- Aizawl, Mizoram India

Information
- Type: Private school
- Motto: 'My Country Calls The Best Of Me'
- Established: 1985
- Locale: McDonald Hill, Zarkawt
- Principal: Lalthlamuana Hnamte
- Grades: Kindergarten - 12
- Colours: Dark-grey, Red and White

= Home Missions School =

The Home Missions School is a co-educational, private school located in Aizawl, Mizoram, India. It was established in 1985 by founder and principal, Lalthlamuana Hnamte.

The school caters to pupils from kindergarten up to class 12 with English used as the medium of teaching. The school is affiliated to the Mizoram Board of School Education, Mizoram.

== History ==
When the school was established in 1985, it had only preparatory classes. In the year 2000, it has been upgraded to Secondary level prior to the permission granted by the State Government Education Department.

==Curriculum==
The school teaches a curriculum proposed by the Mizoram Board of School Education. The secondary section teaches two streams, Arts and Science. Music classes are conducted for grades 8, 9 and 11 while Fine Arts classes are conducted for grades 7 and below. Board classes, 10 and 12 write annual exams conducted by the Mizoram Board of School Education.
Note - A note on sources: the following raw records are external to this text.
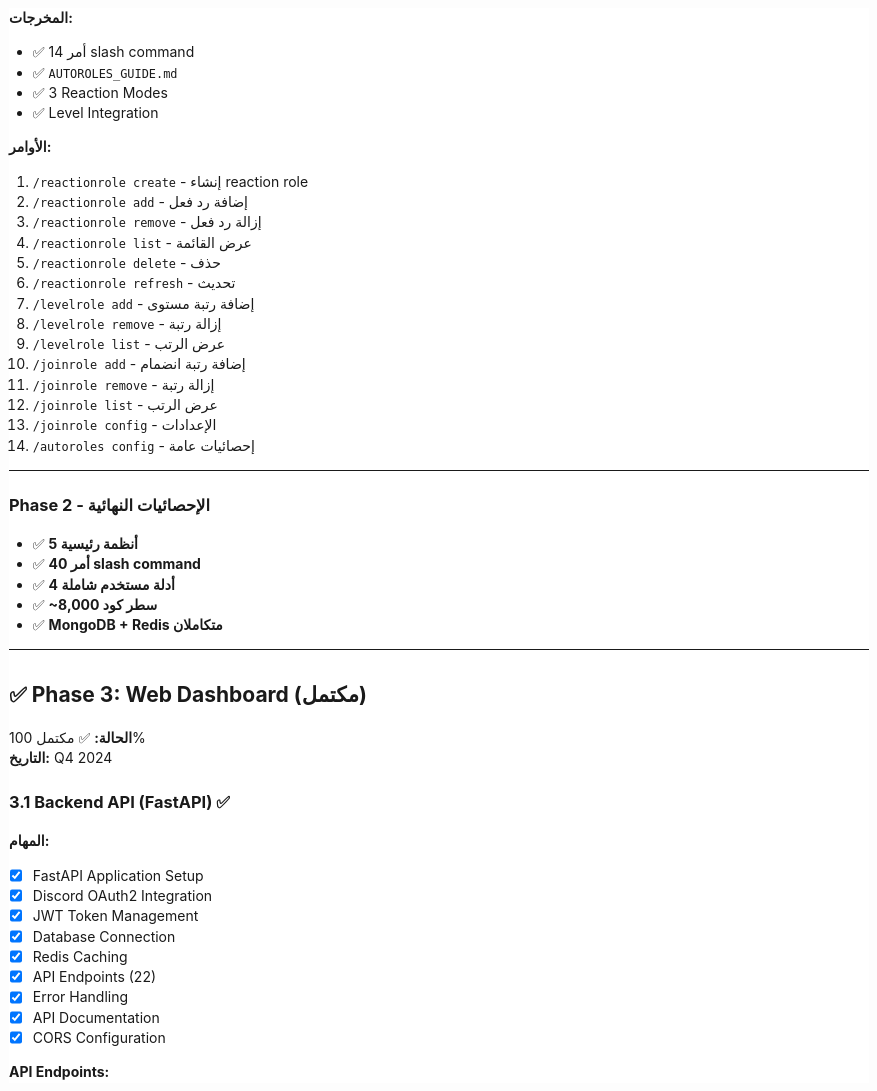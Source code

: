 **المخرجات:**
- ✅ 14 أمر slash command
- ✅ `AUTOROLES_GUIDE.md`
- ✅ 3 Reaction Modes
- ✅ Level Integration

**الأوامر:**
1. `/reactionrole create` - إنشاء reaction role
2. `/reactionrole add` - إضافة رد فعل
3. `/reactionrole remove` - إزالة رد فعل
4. `/reactionrole list` - عرض القائمة
5. `/reactionrole delete` - حذف
6. `/reactionrole refresh` - تحديث
7. `/levelrole add` - إضافة رتبة مستوى
8. `/levelrole remove` - إزالة رتبة
9. `/levelrole list` - عرض الرتب
10. `/joinrole add` - إضافة رتبة انضمام
11. `/joinrole remove` - إزالة رتبة
12. `/joinrole list` - عرض الرتب
13. `/joinrole config` - الإعدادات
14. `/autoroles config` - إحصائيات عامة

---

### Phase 2 - الإحصائيات النهائية
- ✅ **5 أنظمة رئيسية**
- ✅ **40 أمر slash command**
- ✅ **4 أدلة مستخدم شاملة**
- ✅ **~8,000 سطر كود**
- ✅ **MongoDB + Redis متكاملان**

---

## ✅ Phase 3: Web Dashboard (مكتمل)

**الحالة:** ✅ مكتمل 100%  
**التاريخ:** Q4 2024

### 3.1 Backend API (FastAPI) ✅
**المهام:**
- [x] FastAPI Application Setup
- [x] Discord OAuth2 Integration
- [x] JWT Token Management
- [x] Database Connection
- [x] Redis Caching
- [x] API Endpoints (22)
- [x] Error Handling
- [x] API Documentation
- [x] CORS Configuration

**API Endpoints:**
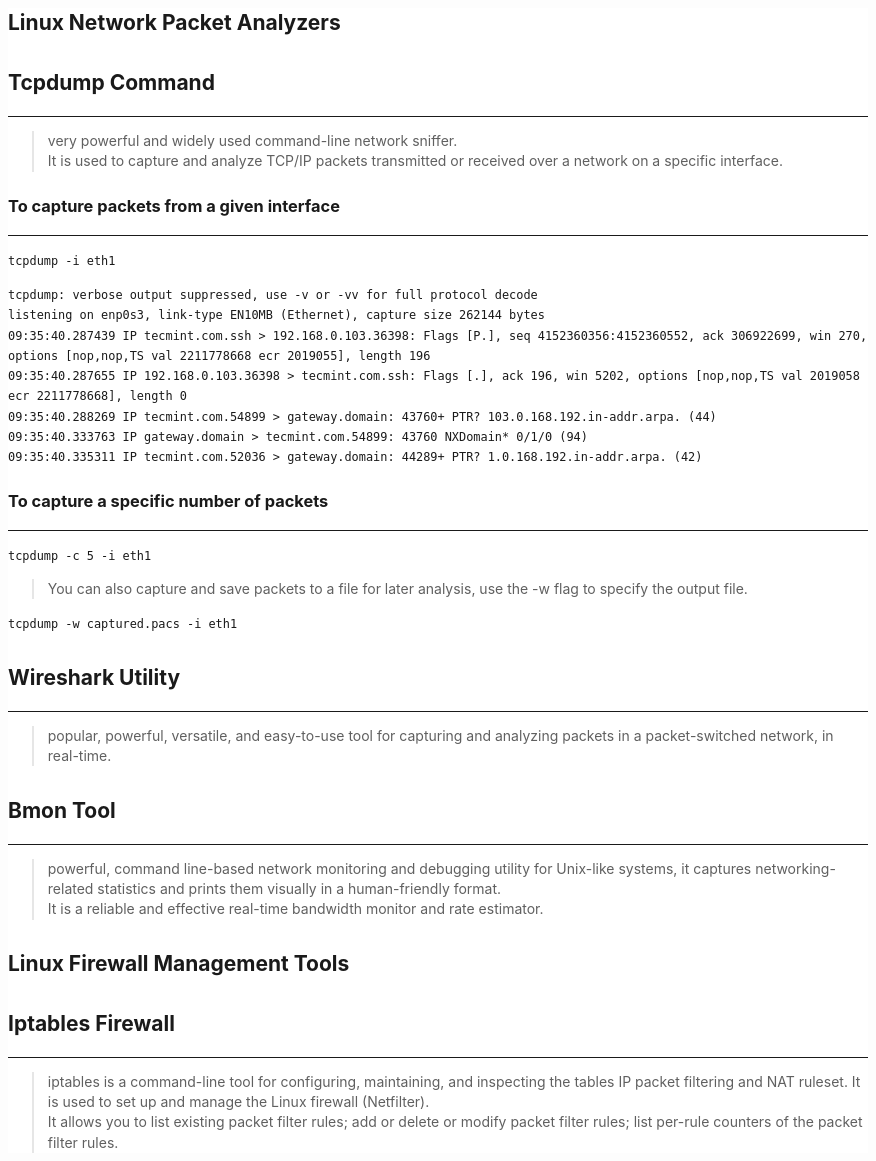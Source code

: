 ## Linux Network Packet Analyzers
## Tcpdump Command
___
> very powerful and widely used command-line network sniffer.  
> It is used to capture and analyze TCP/IP packets transmitted or received over a network on a specific interface.
### To capture packets from a given interface
___
```
tcpdump -i eth1
```
```
tcpdump: verbose output suppressed, use -v or -vv for full protocol decode
listening on enp0s3, link-type EN10MB (Ethernet), capture size 262144 bytes
09:35:40.287439 IP tecmint.com.ssh > 192.168.0.103.36398: Flags [P.], seq 4152360356:4152360552, ack 306922699, win 270, options [nop,nop,TS val 2211778668 ecr 2019055], length 196
09:35:40.287655 IP 192.168.0.103.36398 > tecmint.com.ssh: Flags [.], ack 196, win 5202, options [nop,nop,TS val 2019058 ecr 2211778668], length 0
09:35:40.288269 IP tecmint.com.54899 > gateway.domain: 43760+ PTR? 103.0.168.192.in-addr.arpa. (44)
09:35:40.333763 IP gateway.domain > tecmint.com.54899: 43760 NXDomain* 0/1/0 (94)
09:35:40.335311 IP tecmint.com.52036 > gateway.domain: 44289+ PTR? 1.0.168.192.in-addr.arpa. (42)
```
### To capture a specific number of packets
___
```
tcpdump -c 5 -i eth1
```
> You can also capture and save packets to a file for later analysis, use the -w flag to specify the output file.
```
tcpdump -w captured.pacs -i eth1
```

## Wireshark Utility
___
> popular, powerful, versatile, and easy-to-use tool for capturing and analyzing packets in a packet-switched network, in real-time.

## Bmon Tool
___
> powerful, command line-based network monitoring and debugging utility for Unix-like systems, it captures networking-related statistics and prints them visually in a human-friendly format.  
> It is a reliable and effective real-time bandwidth monitor and rate estimator.

## Linux Firewall Management Tools
## Iptables Firewall
___
> iptables is a command-line tool for configuring, maintaining, and inspecting the tables IP packet filtering and NAT ruleset. It is used to set up and manage the Linux firewall (Netfilter).  
> It allows you to list existing packet filter rules; add or delete or modify packet filter rules; list per-rule counters of the packet filter rules.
In the Board's higher secondary school 2010 arts stream results, Home Missions School students ranked first, second, fifth and seventh in the statewide merit list.

One of the school's students attained fourth place, in the state rankings for the 2012 High School Leaving Certificate, and three other students were in the top 10.

==Extra-curricular activities==
Annual sports are conducted with different sport activities held in competition. The high school section also allows enrollment of the students in the National Cadet Corps (India).